Any datapoint with an unusual or unexpected value can be considered an outlier. Outliers typically cause problems with any statistical analysis. But with the advent of machine learning techniques and larger datasets, do we still need to worry about outliers? The answer to this question will depend on the machine learning algorithm that is being used. In a previous post, I discussed how outliers might affect a neural network model. In this post we will explore the affect outliers have on a tree model. Specifically, we will be looking at a regression tree meaning that we will use a tree model to predict a continuous target variable.

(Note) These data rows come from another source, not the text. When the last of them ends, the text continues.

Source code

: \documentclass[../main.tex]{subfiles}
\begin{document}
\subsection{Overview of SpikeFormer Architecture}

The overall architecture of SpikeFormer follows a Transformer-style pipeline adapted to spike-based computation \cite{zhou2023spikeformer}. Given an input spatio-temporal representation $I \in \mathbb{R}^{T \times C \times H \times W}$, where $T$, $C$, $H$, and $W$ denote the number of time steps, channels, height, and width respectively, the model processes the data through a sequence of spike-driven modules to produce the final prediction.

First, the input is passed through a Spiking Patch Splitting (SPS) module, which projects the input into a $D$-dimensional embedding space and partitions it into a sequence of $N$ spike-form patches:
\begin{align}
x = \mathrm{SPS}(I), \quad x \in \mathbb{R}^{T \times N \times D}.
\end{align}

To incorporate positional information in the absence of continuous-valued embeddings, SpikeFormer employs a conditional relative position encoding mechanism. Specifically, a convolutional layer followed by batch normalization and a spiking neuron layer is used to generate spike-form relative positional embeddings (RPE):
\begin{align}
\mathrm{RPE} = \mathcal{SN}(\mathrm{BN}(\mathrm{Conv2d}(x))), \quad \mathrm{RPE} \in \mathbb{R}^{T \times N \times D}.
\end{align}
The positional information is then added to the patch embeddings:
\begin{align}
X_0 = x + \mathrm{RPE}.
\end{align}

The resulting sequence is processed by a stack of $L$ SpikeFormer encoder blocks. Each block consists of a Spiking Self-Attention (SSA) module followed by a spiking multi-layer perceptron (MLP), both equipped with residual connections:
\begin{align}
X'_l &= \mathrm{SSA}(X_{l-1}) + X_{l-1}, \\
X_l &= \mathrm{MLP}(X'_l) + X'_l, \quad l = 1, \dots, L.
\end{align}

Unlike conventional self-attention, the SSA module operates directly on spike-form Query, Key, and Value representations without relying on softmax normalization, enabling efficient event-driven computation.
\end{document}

To see how outliers might affect a regression tree, we will generate some data that follows an s-shaped curve. The data will have some error associated with it so that we would not expect any model to provide a perfect prediction, but there will only be 19 observations. These data will be group 0. Now to this shape, one of three outliers will be added to the data. The first outlier type is an outlier that follows the same trend as the rest of the data, but has a large x-value. This point will be the diamond in the plot of the data and is group 1. The second outlier type will be an observation that does not follow the trend of the data and also has a large x-value. This second type is the square in the plot and is identified as group 2. Finally, the third outlier occurs in the middle of the x-space and is far off the curve of the rest of the data. This point is identified by the triangle in the plot and is group 3.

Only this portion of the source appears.